Any updates on the status of BCAS and the strike? Somehow, I don't see the government caving in anytime soon. I bet if councillors got $2 per hour "pager pay" until they got to their council meetings, things would change in a hurry. (Hmm...now there's an idea. Imagine the money we would save? lol.)
I saw your msg re: burns as well. I also have had to answer this question as a first aid instructor. One explanation I have given is that by using ice/cold water, instead of cool water, the result is that the underlying blood vessels are constricted (just as they would in a hypothermic pt). This causes the fluid that the body has rushed into the affected area to help cool it to become trapped. This then prevents that relatively hotter fluid from returning to the body for the heat to be distributed through out the rest of body.

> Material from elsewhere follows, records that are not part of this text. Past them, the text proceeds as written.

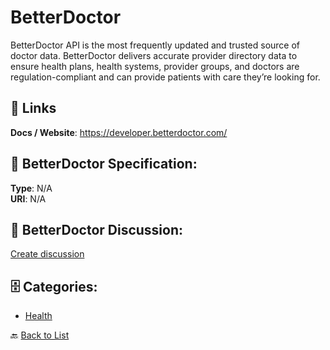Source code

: # BetterDoctor


BetterDoctor API is the most frequently updated and trusted source of doctor data. BetterDoctor delivers accurate provider directory data to ensure health plans, health systems, provider groups, and doctors are regulation-compliant and can provide patients with care they’re looking for.

##  🔗 Links
**Docs / Website**: https://developer.betterdoctor.com/

## 🧬 BetterDoctor Specification:
**Type**: N/A  
**URI**: N/A

## 💬 BetterDoctor Discussion:
[Create discussion](https://github.com/apis-list/apis-list/discussions/new)

## 🗄️ Categories:
- [Health](https://github.com/apis-list/apis-list#health-)




🔙 [Back to List](https://github.com/apis-list/apis-list)
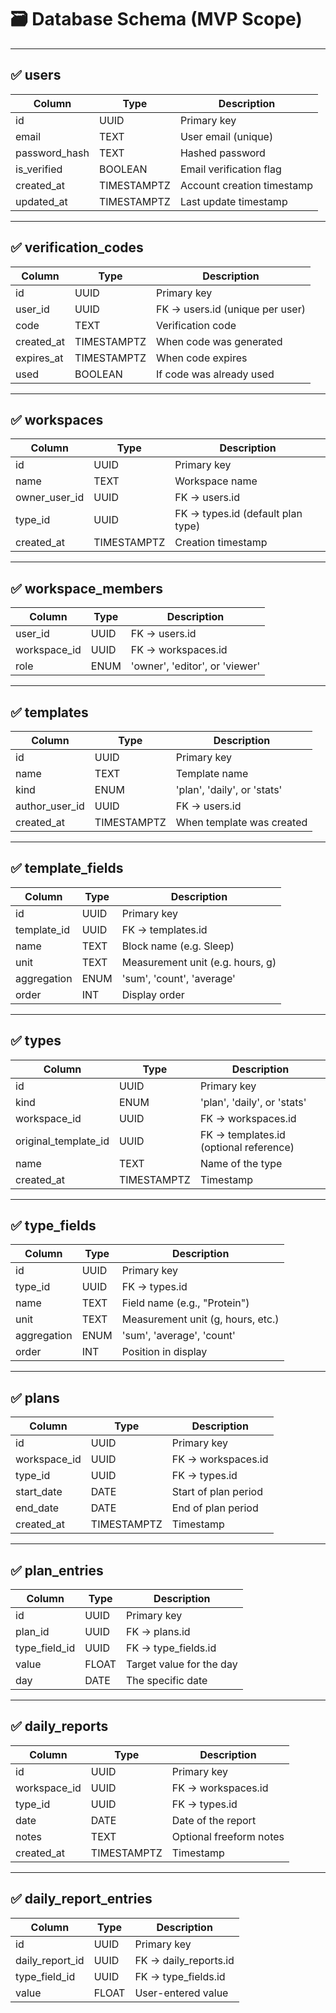 # 🗃️ Database Schema (MVP Scope)

---

## ✅ users

| Column        | Type      | Description                  |
|---------------|-----------|------------------------------|
| id            | UUID      | Primary key                  |
| email         | TEXT      | User email (unique)          |
| password_hash | TEXT      | Hashed password              |
| is_verified   | BOOLEAN   | Email verification flag      |
| created_at    | TIMESTAMPTZ | Account creation timestamp |
| updated_at    | TIMESTAMPTZ | Last update timestamp      |

---

## ✅ verification_codes

| Column     | Type        | Description                                |
|------------|-------------|--------------------------------------------|
| id         | UUID        | Primary key                                |
| user_id    | UUID        | FK → users.id (unique per user)            |
| code       | TEXT        | Verification code                          |
| created_at | TIMESTAMPTZ | When code was generated                    |
| expires_at | TIMESTAMPTZ | When code expires                          |
| used       | BOOLEAN     | If code was already used                   |

---

## ✅ workspaces

| Column         | Type        | Description                        |
|----------------|-------------|------------------------------------|
| id             | UUID        | Primary key                        |
| name           | TEXT        | Workspace name                     |
| owner_user_id  | UUID        | FK → users.id                      |
| type_id        | UUID        | FK → types.id (default plan type)  |
| created_at     | TIMESTAMPTZ | Creation timestamp                 |

---

## ✅ workspace_members

| Column       | Type    | Description                         |
|--------------|---------|-------------------------------------|
| user_id      | UUID    | FK → users.id                       |
| workspace_id | UUID    | FK → workspaces.id                  |
| role         | ENUM    | 'owner', 'editor', or 'viewer'      |

---

## ✅ templates

| Column            | Type    | Description                        |
|-------------------|---------|------------------------------------|
| id                | UUID    | Primary key                        |
| name              | TEXT    | Template name                      |
| kind              | ENUM    | 'plan', 'daily', or 'stats'        |
| author_user_id    | UUID    | FK → users.id                      |
| created_at        | TIMESTAMPTZ | When template was created     |

---

## ✅ template_fields

| Column        | Type    | Description                             |
|---------------|---------|-----------------------------------------|
| id            | UUID    | Primary key                             |
| template_id   | UUID    | FK → templates.id                       |
| name          | TEXT    | Block name (e.g. Sleep)                 |
| unit          | TEXT    | Measurement unit (e.g. hours, g)        |
| aggregation   | ENUM    | 'sum', 'count', 'average'               |
| order         | INT     | Display order                           |

---

## ✅ types

| Column                | Type    | Description                              |
|-----------------------|---------|------------------------------------------|
| id                    | UUID    | Primary key                              |
| kind                  | ENUM    | 'plan', 'daily', or 'stats'              |
| workspace_id          | UUID    | FK → workspaces.id                       |
| original_template_id  | UUID    | FK → templates.id (optional reference)   |
| name                  | TEXT    | Name of the type                         |
| created_at            | TIMESTAMPTZ | Timestamp                            |

---

## ✅ type_fields

| Column      | Type    | Description                          |
|-------------|---------|--------------------------------------|
| id          | UUID    | Primary key                          |
| type_id     | UUID    | FK → types.id                        |
| name        | TEXT    | Field name (e.g., "Protein")         |
| unit        | TEXT    | Measurement unit (g, hours, etc.)    |
| aggregation | ENUM    | 'sum', 'average', 'count'            |
| order       | INT     | Position in display                  |

---

## ✅ plans

| Column       | Type        | Description                          |
|--------------|-------------|--------------------------------------|
| id           | UUID        | Primary key                          |
| workspace_id | UUID        | FK → workspaces.id                   |
| type_id      | UUID        | FK → types.id                        |
| start_date   | DATE        | Start of plan period                 |
| end_date     | DATE        | End of plan period                   |
| created_at   | TIMESTAMPTZ | Timestamp                            |

---

## ✅ plan_entries

| Column        | Type    | Description                          |
|---------------|---------|--------------------------------------|
| id            | UUID    | Primary key                          |
| plan_id       | UUID    | FK → plans.id                        |
| type_field_id | UUID    | FK → type_fields.id                  |
| value         | FLOAT   | Target value for the day             |
| day           | DATE    | The specific date                    |

---

## ✅ daily_reports

| Column       | Type        | Description                     |
|--------------|-------------|---------------------------------|
| id           | UUID        | Primary key                     |
| workspace_id | UUID        | FK → workspaces.id              |
| type_id      | UUID        | FK → types.id                   |
| date         | DATE        | Date of the report              |
| notes        | TEXT        | Optional freeform notes         |
| created_at   | TIMESTAMPTZ | Timestamp                       |

---

## ✅ daily_report_entries

| Column        | Type    | Description                          |
|---------------|---------|--------------------------------------|
| id            | UUID    | Primary key                          |
| daily_report_id | UUID  | FK → daily_reports.id                |
| type_field_id | UUID    | FK → type_fields.id                  |
| value         | FLOAT   | User-entered value                   |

But I also agree with Terry's explanation regarding drastic temperature change. Perhaps cooling the swollen area too fast causes the built up fluid to drop in temp and then return to the core causing a drop in core body temp.
I try to stress that their role is to assist the body's natural coping mechanisms whenever possible instead of replacing them. If someone sees any fault with this explanation please let me know.
2- freezing the effect area could intens. the the burn factor on heat related inj. as frosbite is burn of it's own,(degree of dam. area) cell damage and all, allready present, is unrever..
I've been real busy. 62 days in camp blah blah blah. Let me know when your looking for a change. It's getting warm here -32 this morning.